**Aim of the exercise**. Set down each line of the records once more, precisely, and omit the pictures.

**Provided data**.

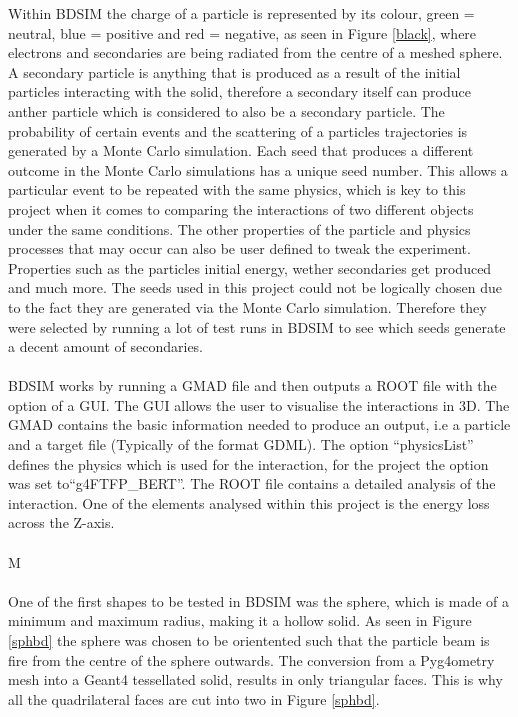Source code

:\documentclass[12pt,a4paper]{article}
\begin{document}
\noindent Within BDSIM the charge of a particle is represented by its colour, green = neutral, blue = positive and red = negative, as seen in Figure \ref{black}, where electrons and secondaries are being radiated from the centre of a meshed sphere. A secondary particle is anything that is produced as a result of the initial particles interacting with the solid, therefore a secondary itself can produce anther particle which is considered to also be  a secondary particle. The probability of certain events and the scattering of a particles trajectories is generated by a Monte Carlo simulation. Each seed that produces a different outcome in the Monte Carlo simulations has a unique seed number. This allows a particular event to be repeated with the same physics, which is key to this project when it comes to comparing the interactions of two different objects under the same conditions. The other properties of the particle and physics processes that may occur can also be user defined to tweak the experiment. Properties such as the particles initial energy, wether secondaries get produced and much more. The seeds used in this project could not be logically chosen due to the fact they are generated via the Monte Carlo simulation. Therefore they were selected by running a lot of test runs in BDSIM to see which seeds generate a decent amount of secondaries.
\\\\
BDSIM works by running a GMAD file and then outputs  a ROOT file with the option of a GUI. The GUI allows the user to visualise the interactions in 3D. The GMAD contains the basic information needed to produce an output, i.e a particle and a target file (Typically of the format GDML). The option ``physicsList'' defines the physics which is used for the interaction, for the project the option was set to``g4FTFP\_BERT''. The ROOT file contains a detailed analysis of the interaction. One of the elements analysed within this project is the energy loss across the Z-axis.
\\\\
M\\\\
One of the first shapes to be tested in BDSIM was the sphere, which is made of a minimum and maximum radius, making it a hollow solid. As seen in Figure \ref{sphbd} the sphere was chosen to be orientented such that the particle beam is fire from the centre of the sphere outwards. The conversion from a Pyg4ometry mesh into a Geant4 tessellated solid, results in only triangular faces. This is why all the quadrilateral faces are cut into two in Figure \ref{sphbd}.
\end{document}
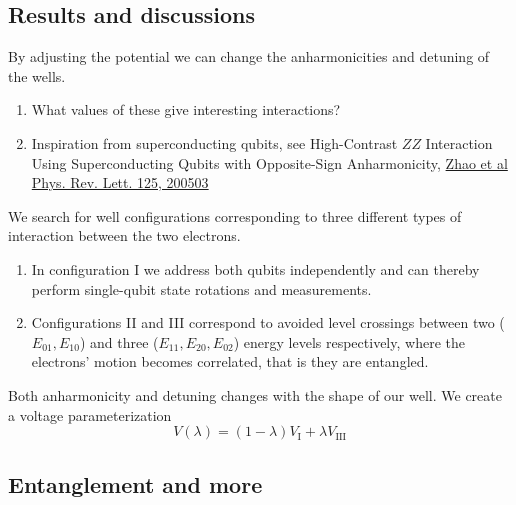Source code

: \documentclass[%
oneside,                 %
final,                   %
10pt]{article}
\begin{document}
\subsection{Results and discussions}
By adjusting the potential we can change the anharmonicities and detuning of the wells.
\begin{enumerate}
\item What values of these give interesting interactions?

\item Inspiration from superconducting qubits, see High-Contrast $ZZ$ Interaction Using Superconducting Qubits with Opposite-Sign Anharmonicity, \href{{https://journals.aps.org/prl/abstract/10.1103/PhysRevLett.125.200503}}{Zhao et al Phys. Rev. Lett. 125, 200503}
\end{enumerate}

\noindent
We search for well configurations corresponding to three different types of interaction between the two electrons.

\begin{enumerate}
\item In configuration I we address both qubits independently and can thereby perform single-qubit state rotations and measurements.

\item Configurations II and III correspond to avoided level crossings between two ($E_{01}, E_{10}$) and three ($E_{11}, E_{20}, E_{02}$) energy levels respectively, where the electrons' motion becomes correlated, that is they are entangled. 
\end{enumerate}

\noindent
Both anharmonicity and detuning changes with the shape of our well.
We create a voltage parameterization
\begin{equation}
V(\lambda) = (1-\lambda)V_\mathrm{I} + \lambda V_\mathrm{III}
\end{equation}

\subsection{Entanglement and more}

\vspace{6mm}
\end{document}
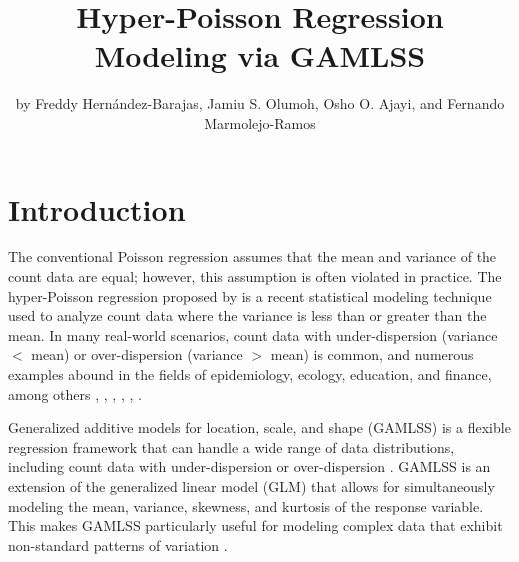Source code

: \title{Hyper-Poisson Regression Modeling via GAMLSS}


\author{by Freddy Hernández-Barajas, Jamiu S. Olumoh, Osho O. Ajayi, and Fernando Marmolejo-Ramos}

\maketitle


\section{Introduction}\label{introduction}

The conventional Poisson regression assumes that the mean and variance of the count data are equal; however, this assumption is often violated in practice. The hyper-Poisson regression proposed by \citet{Saez13} is a recent statistical modeling technique used to analyze count data where the variance is less than or greater than the mean. In many real-world scenarios, count data with under-dispersion (variance \(<\) mean) or over-dispersion (variance \(>\) mean) is common, and numerous examples abound in the fields of epidemiology, ecology, education, and finance, among others \citet{Cameron1988Microeconomics}, \citet{Consul1989}, \citet{Winkelmann1991}, \citet{Famoye1993}, \citet{johnson2005}, \citet{Sellers2012}.

Generalized additive models for location, scale, and shape (GAMLSS) is a flexible regression framework that can handle a wide range of data distributions, including count data with under-dispersion or over-dispersion \citet{Stasinopoulos2008}. GAMLSS is an extension of the generalized linear model (GLM) that allows for simultaneously modeling the mean, variance, skewness, and kurtosis of the response variable. This makes GAMLSS particularly useful for modeling complex data that exhibit non-standard patterns of variation \citet{peluso2019discrete}.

**Output of the task**.
Source code

:\documentclass[12pt,a4paper]{article}
\begin{document}
\noindent Within BDSIM the charge of a particle is represented by its colour, green = neutral, blue = positive and red = negative, as seen in Figure \ref{black}, where electrons and secondaries are being radiated from the centre of a meshed sphere. A secondary particle is anything that is produced as a result of the initial particles interacting with the solid, therefore a secondary itself can produce anther particle which is considered to also be  a secondary particle. The probability of certain events and the scattering of a particles trajectories is generated by a Monte Carlo simulation. Each seed that produces a different outcome in the Monte Carlo simulations has a unique seed number. This allows a particular event to be repeated with the same physics, which is key to this project when it comes to comparing the interactions of two different objects under the same conditions. The other properties of the particle and physics processes that may occur can also be user defined to tweak the experiment. Properties such as the particles initial energy, wether secondaries get produced and much more. The seeds used in this project could not be logically chosen due to the fact they are generated via the Monte Carlo simulation. Therefore they were selected by running a lot of test runs in BDSIM to see which seeds generate a decent amount of secondaries.
\\\\
BDSIM works by running a GMAD file and then outputs  a ROOT file with the option of a GUI. The GUI allows the user to visualise the interactions in 3D. The GMAD contains the basic information needed to produce an output, i.e a particle and a target file (Typically of the format GDML). The option ``physicsList'' defines the physics which is used for the interaction, for the project the option was set to``g4FTFP\_BERT''. The ROOT file contains a detailed analysis of the interaction. One of the elements analysed within this project is the energy loss across the Z-axis.
\\\\
M\\\\
One of the first shapes to be tested in BDSIM was the sphere, which is made of a minimum and maximum radius, making it a hollow solid. As seen in Figure \ref{sphbd} the sphere was chosen to be orientented such that the particle beam is fire from the centre of the sphere outwards. The conversion from a Pyg4ometry mesh into a Geant4 tessellated solid, results in only triangular faces. This is why all the quadrilateral faces are cut into two in Figure \ref{sphbd}.
\end{document}
Source code

: \documentclass[%
oneside,                 %
final,                   %
10pt]{article}
\begin{document}
\subsection{Results and discussions}
By adjusting the potential we can change the anharmonicities and detuning of the wells.
\begin{enumerate}
\item What values of these give interesting interactions?

\item Inspiration from superconducting qubits, see High-Contrast $ZZ$ Interaction Using Superconducting Qubits with Opposite-Sign Anharmonicity, \href{{https://journals.aps.org/prl/abstract/10.1103/PhysRevLett.125.200503}}{Zhao et al Phys. Rev. Lett. 125, 200503}
\end{enumerate}

\noindent
We search for well configurations corresponding to three different types of interaction between the two electrons.

\begin{enumerate}
\item In configuration I we address both qubits independently and can thereby perform single-qubit state rotations and measurements.

\item Configurations II and III correspond to avoided level crossings between two ($E_{01}, E_{10}$) and three ($E_{11}, E_{20}, E_{02}$) energy levels respectively, where the electrons' motion becomes correlated, that is they are entangled. 
\end{enumerate}

\noindent
Both anharmonicity and detuning changes with the shape of our well.
We create a voltage parameterization
\begin{equation}
V(\lambda) = (1-\lambda)V_\mathrm{I} + \lambda V_\mathrm{III}
\end{equation}

\subsection{Entanglement and more}

\vspace{6mm}
\end{document}
Source code

: \title{Hyper-Poisson Regression Modeling via GAMLSS}


\author{by Freddy Hernández-Barajas, Jamiu S. Olumoh, Osho O. Ajayi, and Fernando Marmolejo-Ramos}

\maketitle


\section{Introduction}\label{introduction}

The conventional Poisson regression assumes that the mean and variance of the count data are equal; however, this assumption is often violated in practice. The hyper-Poisson regression proposed by \citet{Saez13} is a recent statistical modeling technique used to analyze count data where the variance is less than or greater than the mean. In many real-world scenarios, count data with under-dispersion (variance \(<\) mean) or over-dispersion (variance \(>\) mean) is common, and numerous examples abound in the fields of epidemiology, ecology, education, and finance, among others \citet{Cameron1988Microeconomics}, \citet{Consul1989}, \citet{Winkelmann1991}, \citet{Famoye1993}, \citet{johnson2005}, \citet{Sellers2012}.

Generalized additive models for location, scale, and shape (GAMLSS) is a flexible regression framework that can handle a wide range of data distributions, including count data with under-dispersion or over-dispersion \citet{Stasinopoulos2008}. GAMLSS is an extension of the generalized linear model (GLM) that allows for simultaneously modeling the mean, variance, skewness, and kurtosis of the response variable. This makes GAMLSS particularly useful for modeling complex data that exhibit non-standard patterns of variation \citet{peluso2019discrete}.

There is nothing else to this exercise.